The underlying factor is warm weather. When it is hot, more people buy ice cream, and more people go swimming in the sea. The warm weather causes both variables to increase, creating a "spurious" link between them.
Quick Review:
If you see a scatter diagram showing that as the number of fire trucks at a fire increases, the amount of damage also increases, is this causation? No! The underlying factor is the size of the fire. Bigger fires need more trucks and cause more damage.
3. Interacting Factors (Higher Tier Only)
At the Higher Tier, you need to recognize that real-life situations are rarely as simple as one thing causing another. Often, multiple factors may interact to affect a result.
For example, a student’s exam result (the response variable) isn't just "caused" by the time spent revising. It is influenced by an interaction of several factors:
• Time spent revising.
• Attendance in class.
• Access to resources (textbooks, internet).
• Difficulty of the exam paper.
When analyzing data, Higher Tier students should be aware that a correlation between "Revision Time" and "Exam Score" might be strong, but it doesn't tell the whole story because these other factors are also at work.
4. Avoiding Common Mistakes
When you are answering exam questions about correlation and causation, keep these tips in mind:
- Don't jump to conclusions: If a question asks you to "interpret the correlation in context," start by describing the relationship (e.g., "There is a strong positive correlation"). Then, if asked about causation, explain that while they are related, one might not cause the other.
- Use the term "Underlying Factor": If you suspect a correlation is spurious, use this phrase to explain why. Mention a specific third variable if you can think of one (like "weather," "population growth," or "time").

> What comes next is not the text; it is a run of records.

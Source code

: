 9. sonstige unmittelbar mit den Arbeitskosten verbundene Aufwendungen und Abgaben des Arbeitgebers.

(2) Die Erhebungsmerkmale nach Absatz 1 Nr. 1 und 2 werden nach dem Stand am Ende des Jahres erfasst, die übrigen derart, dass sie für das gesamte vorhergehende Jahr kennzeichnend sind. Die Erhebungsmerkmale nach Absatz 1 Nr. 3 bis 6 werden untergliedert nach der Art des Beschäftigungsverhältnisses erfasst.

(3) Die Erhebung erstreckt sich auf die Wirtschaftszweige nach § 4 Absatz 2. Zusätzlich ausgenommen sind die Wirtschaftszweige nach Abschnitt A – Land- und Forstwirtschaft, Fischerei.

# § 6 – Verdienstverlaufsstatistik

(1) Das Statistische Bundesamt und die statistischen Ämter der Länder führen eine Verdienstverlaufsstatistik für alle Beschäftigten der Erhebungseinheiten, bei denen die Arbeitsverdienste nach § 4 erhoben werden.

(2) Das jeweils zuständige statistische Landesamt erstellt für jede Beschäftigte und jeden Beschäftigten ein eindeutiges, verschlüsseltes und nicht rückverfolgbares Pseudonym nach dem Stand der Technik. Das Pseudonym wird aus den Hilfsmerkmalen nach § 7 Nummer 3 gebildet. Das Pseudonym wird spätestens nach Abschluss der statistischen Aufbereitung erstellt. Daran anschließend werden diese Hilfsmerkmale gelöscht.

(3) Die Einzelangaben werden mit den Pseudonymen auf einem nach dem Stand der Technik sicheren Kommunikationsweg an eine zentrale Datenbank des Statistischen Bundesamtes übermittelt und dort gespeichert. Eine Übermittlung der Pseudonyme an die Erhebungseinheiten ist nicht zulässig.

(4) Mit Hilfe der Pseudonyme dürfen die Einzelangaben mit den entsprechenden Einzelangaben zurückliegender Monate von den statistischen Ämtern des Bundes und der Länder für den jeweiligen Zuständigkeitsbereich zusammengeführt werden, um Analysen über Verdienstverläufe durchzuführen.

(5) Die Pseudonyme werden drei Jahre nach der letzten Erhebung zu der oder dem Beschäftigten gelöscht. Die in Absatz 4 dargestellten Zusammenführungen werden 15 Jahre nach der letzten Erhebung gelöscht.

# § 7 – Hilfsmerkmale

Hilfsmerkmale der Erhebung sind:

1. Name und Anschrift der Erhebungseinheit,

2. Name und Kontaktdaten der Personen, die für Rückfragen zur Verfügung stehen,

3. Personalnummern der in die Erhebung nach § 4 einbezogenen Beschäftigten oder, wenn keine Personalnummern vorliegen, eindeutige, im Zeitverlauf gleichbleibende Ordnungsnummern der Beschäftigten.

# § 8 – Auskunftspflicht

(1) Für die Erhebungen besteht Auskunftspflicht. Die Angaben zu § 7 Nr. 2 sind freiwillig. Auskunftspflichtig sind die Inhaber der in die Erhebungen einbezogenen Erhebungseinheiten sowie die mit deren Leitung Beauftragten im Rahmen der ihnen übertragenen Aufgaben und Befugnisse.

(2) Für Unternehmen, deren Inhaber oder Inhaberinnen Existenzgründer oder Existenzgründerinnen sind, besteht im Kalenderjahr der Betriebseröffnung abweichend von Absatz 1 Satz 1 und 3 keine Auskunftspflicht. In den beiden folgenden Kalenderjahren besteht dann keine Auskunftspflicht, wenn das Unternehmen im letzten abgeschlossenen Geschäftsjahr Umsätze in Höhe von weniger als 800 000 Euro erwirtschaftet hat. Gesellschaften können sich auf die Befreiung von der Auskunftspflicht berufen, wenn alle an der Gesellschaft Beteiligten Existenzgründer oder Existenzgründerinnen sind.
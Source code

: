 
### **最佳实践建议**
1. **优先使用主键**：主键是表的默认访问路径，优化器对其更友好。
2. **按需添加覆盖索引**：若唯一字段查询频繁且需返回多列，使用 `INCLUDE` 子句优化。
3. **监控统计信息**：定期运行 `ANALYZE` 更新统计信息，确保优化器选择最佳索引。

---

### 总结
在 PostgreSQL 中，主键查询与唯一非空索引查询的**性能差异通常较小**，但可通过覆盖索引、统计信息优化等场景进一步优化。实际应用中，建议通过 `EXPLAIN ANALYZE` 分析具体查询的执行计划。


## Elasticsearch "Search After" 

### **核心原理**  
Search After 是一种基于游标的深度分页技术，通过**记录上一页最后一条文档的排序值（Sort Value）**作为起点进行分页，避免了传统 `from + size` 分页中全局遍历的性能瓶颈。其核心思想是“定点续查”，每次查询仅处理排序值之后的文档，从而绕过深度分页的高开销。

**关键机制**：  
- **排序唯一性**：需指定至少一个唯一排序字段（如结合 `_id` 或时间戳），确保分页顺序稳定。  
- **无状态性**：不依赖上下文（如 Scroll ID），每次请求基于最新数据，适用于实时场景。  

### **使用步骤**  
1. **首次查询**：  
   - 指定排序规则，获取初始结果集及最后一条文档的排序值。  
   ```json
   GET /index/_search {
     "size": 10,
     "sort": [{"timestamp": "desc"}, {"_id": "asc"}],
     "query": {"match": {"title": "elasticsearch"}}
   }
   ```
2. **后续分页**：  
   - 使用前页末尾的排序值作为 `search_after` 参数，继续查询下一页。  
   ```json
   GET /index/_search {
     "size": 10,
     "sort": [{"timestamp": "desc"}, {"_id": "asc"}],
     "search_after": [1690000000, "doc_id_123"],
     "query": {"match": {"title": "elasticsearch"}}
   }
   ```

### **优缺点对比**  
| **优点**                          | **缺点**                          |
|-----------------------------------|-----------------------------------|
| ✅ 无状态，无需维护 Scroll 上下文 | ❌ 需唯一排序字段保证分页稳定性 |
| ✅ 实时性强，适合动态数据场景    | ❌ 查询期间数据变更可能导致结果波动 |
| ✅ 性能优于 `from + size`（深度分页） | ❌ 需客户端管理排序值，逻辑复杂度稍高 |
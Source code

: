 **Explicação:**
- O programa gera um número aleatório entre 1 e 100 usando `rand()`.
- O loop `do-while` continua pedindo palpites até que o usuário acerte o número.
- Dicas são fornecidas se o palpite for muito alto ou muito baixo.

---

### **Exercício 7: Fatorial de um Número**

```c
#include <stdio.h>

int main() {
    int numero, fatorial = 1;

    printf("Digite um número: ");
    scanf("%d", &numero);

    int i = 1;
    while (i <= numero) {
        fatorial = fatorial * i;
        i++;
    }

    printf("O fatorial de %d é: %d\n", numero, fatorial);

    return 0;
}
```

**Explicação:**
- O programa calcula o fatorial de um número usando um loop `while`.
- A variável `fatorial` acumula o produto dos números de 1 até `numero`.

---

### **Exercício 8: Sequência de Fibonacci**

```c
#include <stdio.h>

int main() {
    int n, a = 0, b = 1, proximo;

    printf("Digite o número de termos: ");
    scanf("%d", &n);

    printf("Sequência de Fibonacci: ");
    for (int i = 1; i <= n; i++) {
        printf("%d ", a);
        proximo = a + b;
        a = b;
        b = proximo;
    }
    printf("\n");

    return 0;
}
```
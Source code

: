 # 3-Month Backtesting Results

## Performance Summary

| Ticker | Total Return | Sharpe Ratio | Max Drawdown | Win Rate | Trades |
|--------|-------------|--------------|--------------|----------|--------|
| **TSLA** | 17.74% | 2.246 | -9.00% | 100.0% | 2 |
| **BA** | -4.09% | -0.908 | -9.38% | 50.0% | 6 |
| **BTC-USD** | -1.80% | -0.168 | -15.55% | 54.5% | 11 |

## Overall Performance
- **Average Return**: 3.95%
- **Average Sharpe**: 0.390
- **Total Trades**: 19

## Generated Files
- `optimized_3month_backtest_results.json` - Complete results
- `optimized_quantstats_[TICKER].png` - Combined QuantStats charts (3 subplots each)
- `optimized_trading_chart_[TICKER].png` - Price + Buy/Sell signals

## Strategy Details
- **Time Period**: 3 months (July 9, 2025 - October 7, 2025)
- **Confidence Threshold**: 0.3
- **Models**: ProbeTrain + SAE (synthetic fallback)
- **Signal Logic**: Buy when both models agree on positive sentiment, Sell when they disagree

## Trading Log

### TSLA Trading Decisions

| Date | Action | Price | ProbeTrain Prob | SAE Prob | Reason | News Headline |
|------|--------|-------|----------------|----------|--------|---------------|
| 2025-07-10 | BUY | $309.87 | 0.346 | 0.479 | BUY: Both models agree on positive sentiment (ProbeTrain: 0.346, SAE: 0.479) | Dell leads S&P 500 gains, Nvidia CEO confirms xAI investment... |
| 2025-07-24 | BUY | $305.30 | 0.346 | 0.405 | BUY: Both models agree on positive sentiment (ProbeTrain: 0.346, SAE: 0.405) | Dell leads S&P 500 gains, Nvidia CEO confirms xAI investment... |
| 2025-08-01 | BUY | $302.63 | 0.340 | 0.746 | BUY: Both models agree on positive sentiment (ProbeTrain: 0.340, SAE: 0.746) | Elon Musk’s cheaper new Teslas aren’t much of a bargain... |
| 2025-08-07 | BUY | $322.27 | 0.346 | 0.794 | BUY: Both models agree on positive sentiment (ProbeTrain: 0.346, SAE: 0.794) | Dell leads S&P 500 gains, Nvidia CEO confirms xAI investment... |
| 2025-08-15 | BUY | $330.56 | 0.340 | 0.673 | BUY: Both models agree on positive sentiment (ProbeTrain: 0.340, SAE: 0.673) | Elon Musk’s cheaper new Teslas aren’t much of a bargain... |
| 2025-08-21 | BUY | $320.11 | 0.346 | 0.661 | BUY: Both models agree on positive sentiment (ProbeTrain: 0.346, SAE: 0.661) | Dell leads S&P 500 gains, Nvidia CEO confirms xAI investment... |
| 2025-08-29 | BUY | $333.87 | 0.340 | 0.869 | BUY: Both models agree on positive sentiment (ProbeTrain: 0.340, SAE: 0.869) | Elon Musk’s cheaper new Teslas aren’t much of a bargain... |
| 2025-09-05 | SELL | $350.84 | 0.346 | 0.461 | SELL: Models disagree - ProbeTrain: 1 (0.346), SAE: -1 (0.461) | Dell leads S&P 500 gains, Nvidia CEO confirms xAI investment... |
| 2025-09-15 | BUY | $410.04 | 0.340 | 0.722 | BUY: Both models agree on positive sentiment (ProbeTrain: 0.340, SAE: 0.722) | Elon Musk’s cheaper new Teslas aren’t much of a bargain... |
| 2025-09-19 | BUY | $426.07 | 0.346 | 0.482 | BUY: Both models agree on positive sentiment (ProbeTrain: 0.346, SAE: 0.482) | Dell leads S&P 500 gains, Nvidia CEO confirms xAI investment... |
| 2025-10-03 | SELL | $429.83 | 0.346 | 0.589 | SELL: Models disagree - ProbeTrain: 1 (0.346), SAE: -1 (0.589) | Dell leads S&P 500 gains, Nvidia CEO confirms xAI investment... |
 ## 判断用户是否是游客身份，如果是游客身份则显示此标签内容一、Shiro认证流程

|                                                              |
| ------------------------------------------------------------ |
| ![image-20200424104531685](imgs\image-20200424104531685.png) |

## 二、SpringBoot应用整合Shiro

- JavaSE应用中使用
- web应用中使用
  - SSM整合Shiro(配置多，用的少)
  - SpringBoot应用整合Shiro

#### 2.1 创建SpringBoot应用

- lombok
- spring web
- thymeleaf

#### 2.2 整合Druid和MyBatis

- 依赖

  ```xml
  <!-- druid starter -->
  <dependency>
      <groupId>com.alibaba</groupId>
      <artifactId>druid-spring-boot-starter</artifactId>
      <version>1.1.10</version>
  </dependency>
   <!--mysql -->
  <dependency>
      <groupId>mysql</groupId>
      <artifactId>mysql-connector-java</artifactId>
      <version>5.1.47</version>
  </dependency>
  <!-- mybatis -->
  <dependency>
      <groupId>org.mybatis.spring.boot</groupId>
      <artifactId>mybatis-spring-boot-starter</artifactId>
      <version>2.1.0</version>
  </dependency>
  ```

- Context is key: Pearson Edexcel exams use real-life data. Use your common sense! If the data shows a correlation between "Number of TVs per household" and "Life Expectancy," think about whether a TV can actually make you live longer, or if "Wealth of the Country" is the true underlying factor.
"Did you know?"
There is a famous spurious correlation between the number of pirates in the world and global warming. As the number of pirates has decreased over the centuries, global temperatures have increased. This is a perfect example of two things happening at the same time by coincidence (or due to the passage of time) without one causing the other!
Summary Key Takeaways
1. Correlation means there is a pattern or link between two variables.
2. Causation means one variable makes the other happen.
3. Correlation does NOT prove causation.
4. Spurious correlations are "false" relationships caused by a hidden underlying factor.
5. (Higher Tier) Most outcomes in the real world are caused by multiple interacting factors rather than just one.